Her most recent design studio and research initiative entitled “Playful Objects: Prototyping Novel Elemental Constructions in Central Park”, explores domesticity and urbanism through the creation of an experimental “catalog” of objects, free and accessible to all, whose scale, form, and flexible functions transcend the current public elements located within the civic tapestry of Central Park. Her students at The Cooper Union used the new AACE Lab, funded by the IDC Foundation to build full scale mock-ups of these constructions which encourage community dialogue and playful public exchange. The design values these playful objects hold are conceptually linked through an exploration of a flexible kit-of-parts, where simple architectonic re-configurations by the end-users can be used as a construction guideline to maximize use and function through the public’s imagination. In parallel, the foundations of her work as an architect have been inspired by other intimately scaled elements such as doors, windows, columns and stairs to furniture objects such as chairs and tables, as a universal alphabet of design fundamentals. 
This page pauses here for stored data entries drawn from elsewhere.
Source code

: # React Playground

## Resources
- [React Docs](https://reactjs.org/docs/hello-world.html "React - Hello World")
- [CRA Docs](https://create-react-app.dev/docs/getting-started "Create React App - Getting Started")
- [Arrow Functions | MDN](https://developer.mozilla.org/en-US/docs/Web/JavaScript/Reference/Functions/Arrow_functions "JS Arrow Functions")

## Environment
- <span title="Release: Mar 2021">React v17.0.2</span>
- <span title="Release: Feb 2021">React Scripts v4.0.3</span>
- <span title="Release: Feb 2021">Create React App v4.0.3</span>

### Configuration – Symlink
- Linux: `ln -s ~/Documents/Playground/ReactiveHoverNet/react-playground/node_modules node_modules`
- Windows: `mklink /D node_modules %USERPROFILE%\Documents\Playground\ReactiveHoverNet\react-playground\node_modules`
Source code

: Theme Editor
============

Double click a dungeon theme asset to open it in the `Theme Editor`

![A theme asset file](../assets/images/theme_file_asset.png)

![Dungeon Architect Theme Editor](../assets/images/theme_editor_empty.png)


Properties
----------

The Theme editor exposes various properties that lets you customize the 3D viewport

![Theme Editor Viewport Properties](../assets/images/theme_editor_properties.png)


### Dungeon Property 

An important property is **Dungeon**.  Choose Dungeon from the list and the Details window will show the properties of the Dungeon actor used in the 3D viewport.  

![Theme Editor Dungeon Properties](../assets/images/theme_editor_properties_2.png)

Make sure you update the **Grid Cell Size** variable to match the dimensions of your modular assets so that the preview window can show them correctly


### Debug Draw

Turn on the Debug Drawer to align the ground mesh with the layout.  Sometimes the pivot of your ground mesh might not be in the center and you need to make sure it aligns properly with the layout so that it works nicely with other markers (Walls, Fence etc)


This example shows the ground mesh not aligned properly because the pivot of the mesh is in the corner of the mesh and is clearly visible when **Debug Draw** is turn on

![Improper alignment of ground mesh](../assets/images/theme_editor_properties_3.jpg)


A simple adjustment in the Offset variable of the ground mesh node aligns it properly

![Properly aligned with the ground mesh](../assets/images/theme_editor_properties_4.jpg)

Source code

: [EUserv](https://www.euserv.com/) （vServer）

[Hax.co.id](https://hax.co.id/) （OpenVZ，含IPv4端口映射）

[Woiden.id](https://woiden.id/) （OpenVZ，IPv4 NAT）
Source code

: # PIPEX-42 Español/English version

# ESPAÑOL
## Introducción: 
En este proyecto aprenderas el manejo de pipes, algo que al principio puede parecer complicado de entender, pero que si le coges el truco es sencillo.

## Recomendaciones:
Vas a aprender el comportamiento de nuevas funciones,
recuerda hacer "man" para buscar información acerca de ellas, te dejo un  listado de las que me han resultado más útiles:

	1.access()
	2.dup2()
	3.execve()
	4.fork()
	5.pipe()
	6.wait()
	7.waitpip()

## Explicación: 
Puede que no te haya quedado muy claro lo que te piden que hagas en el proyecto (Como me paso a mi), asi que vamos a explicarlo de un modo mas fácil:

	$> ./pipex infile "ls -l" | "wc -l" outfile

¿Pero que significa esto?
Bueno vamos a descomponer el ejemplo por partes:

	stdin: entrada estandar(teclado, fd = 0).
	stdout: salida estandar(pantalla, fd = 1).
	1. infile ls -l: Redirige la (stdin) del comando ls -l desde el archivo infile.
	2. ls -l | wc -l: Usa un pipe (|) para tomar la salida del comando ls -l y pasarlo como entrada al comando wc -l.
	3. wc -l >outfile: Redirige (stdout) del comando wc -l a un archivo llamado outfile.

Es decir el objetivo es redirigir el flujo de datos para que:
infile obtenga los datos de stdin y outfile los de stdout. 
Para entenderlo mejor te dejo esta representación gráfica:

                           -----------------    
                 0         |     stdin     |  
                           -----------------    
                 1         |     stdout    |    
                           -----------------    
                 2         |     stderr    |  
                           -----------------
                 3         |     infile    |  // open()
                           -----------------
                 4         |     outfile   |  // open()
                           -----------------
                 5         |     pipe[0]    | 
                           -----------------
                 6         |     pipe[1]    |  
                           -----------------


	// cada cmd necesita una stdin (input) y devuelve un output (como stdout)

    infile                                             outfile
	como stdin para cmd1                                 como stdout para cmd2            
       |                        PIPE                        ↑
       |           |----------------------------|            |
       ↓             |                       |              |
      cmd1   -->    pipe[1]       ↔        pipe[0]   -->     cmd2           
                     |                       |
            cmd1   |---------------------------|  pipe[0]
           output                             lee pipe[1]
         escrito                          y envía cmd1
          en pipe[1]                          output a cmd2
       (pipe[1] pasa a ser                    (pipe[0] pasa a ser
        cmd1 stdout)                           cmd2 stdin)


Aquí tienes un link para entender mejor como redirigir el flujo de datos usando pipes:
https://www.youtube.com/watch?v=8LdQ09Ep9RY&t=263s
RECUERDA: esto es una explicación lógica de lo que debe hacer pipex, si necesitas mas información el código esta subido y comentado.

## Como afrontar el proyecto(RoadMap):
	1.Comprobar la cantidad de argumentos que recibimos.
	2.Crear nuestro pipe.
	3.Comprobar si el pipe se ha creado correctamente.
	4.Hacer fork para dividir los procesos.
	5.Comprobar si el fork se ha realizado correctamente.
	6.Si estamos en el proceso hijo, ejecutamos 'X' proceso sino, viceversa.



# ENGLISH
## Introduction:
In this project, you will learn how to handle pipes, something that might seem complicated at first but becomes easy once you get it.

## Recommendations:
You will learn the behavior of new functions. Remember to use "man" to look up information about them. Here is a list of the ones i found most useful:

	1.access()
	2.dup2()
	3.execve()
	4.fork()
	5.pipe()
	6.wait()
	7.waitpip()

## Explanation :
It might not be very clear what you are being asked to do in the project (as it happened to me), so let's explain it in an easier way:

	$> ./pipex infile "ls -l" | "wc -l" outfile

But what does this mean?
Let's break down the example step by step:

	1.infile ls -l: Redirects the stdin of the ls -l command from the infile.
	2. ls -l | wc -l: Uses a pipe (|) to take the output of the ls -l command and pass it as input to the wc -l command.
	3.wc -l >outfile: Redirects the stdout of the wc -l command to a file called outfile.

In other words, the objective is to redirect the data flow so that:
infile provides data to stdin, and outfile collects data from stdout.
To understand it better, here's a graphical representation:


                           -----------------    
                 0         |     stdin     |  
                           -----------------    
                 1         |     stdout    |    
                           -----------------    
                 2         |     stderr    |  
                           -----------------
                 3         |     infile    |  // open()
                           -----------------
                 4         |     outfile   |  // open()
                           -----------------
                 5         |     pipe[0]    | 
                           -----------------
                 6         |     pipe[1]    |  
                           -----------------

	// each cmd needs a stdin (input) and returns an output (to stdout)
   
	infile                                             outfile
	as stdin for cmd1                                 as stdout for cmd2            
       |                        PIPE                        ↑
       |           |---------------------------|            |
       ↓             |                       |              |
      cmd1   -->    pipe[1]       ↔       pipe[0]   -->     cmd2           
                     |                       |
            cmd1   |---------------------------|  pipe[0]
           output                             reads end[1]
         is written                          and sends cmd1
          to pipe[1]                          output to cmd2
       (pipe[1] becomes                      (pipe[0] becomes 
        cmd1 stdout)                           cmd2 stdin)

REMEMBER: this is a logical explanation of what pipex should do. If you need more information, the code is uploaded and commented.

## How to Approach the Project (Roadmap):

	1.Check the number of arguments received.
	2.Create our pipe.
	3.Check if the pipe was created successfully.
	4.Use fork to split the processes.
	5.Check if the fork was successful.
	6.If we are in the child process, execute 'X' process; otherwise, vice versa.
Her most recent professional work on multi-functional elements explores the healing effects of nature and community interaction within public spaces in New York, was published in “Conceiving the Plan: Nuance and Intimacy in Civic Space” by SKIRA. The project was part of a group exhibition at the Venice Biennale and The Cooper Union. These urban elements are conceptually linked through the lens of design universality, multitude of functions and accessibility, and an embrace of diverse groups, from children to the elderly, and individuals with physical disabilities. Hidden dynamic aspects within these objects encourage spatial flexibility that can be customized directly by its users without aesthetic bias or compromise.  She is currently working on an upcoming book publication on ‘universal architectonic elements’ in collaboration with Architectural Publisher B in Denmark (2026-27).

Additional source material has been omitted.